Task directions:
For the entries that follow, restate word for word the line containing "In the world", the line containing "# Conclusion", and every line that lies between them.

Input data:
━━━━━━

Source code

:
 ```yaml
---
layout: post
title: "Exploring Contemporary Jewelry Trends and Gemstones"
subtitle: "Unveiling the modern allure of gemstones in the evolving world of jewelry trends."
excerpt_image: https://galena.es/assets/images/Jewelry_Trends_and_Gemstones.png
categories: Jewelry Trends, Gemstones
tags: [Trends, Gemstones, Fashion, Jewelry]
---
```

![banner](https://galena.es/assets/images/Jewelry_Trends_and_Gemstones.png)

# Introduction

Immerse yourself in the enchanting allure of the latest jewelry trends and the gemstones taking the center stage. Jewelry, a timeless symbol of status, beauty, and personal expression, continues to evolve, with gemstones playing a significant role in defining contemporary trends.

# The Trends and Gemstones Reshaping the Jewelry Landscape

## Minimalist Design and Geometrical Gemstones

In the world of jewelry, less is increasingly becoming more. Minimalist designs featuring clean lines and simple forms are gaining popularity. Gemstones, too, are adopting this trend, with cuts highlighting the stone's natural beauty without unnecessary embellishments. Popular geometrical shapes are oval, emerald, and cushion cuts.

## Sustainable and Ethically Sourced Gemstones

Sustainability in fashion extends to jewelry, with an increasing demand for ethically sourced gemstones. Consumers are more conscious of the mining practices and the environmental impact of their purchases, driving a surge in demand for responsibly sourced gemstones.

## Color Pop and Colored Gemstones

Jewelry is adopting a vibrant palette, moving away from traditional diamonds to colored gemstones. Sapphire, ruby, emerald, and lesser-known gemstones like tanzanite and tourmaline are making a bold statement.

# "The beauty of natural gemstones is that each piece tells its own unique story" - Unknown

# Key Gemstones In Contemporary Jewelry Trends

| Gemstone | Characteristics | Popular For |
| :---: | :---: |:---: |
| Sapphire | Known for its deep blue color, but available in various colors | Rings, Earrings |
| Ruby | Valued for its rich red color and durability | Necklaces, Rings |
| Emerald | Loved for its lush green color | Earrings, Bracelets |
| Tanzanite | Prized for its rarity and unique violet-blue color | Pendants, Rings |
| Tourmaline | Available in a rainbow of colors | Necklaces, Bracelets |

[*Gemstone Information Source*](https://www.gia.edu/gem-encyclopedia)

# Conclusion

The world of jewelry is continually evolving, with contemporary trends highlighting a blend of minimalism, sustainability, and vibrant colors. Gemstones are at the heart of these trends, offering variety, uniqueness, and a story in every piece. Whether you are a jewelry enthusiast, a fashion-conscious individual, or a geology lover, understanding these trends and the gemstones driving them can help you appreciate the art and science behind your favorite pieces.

━━━━━━

Result of this task:
In the world of jewelry, less is increasingly becoming more. Minimalist designs featuring clean lines and simple forms are gaining popularity. Gemstones, too, are adopting this trend, with cuts highlighting the stone's natural beauty without unnecessary embellishments. Popular geometrical shapes are oval, emerald, and cushion cuts.

## Sustainable and Ethically Sourced Gemstones

Sustainability in fashion extends to jewelry, with an increasing demand for ethically sourced gemstones. Consumers are more conscious of the mining practices and the environmental impact of their purchases, driving a surge in demand for responsibly sourced gemstones.

## Color Pop and Colored Gemstones

Jewelry is adopting a vibrant palette, moving away from traditional diamonds to colored gemstones. Sapphire, ruby, emerald, and lesser-known gemstones like tanzanite and tourmaline are making a bold statement.

# "The beauty of natural gemstones is that each piece tells its own unique story" - Unknown

# Key Gemstones In Contemporary Jewelry Trends

| Gemstone | Characteristics | Popular For |
| :---: | :---: |:---: |
| Sapphire | Known for its deep blue color, but available in various colors | Rings, Earrings |
| Ruby | Valued for its rich red color and durability | Necklaces, Rings |
| Emerald | Loved for its lush green color | Earrings, Bracelets |
| Tanzanite | Prized for its rarity and unique violet-blue color | Pendants, Rings |
| Tourmaline | Available in a rainbow of colors | Necklaces, Bracelets |

[*Gemstone Information Source*](https://www.gia.edu/gem-encyclopedia)

# Conclusion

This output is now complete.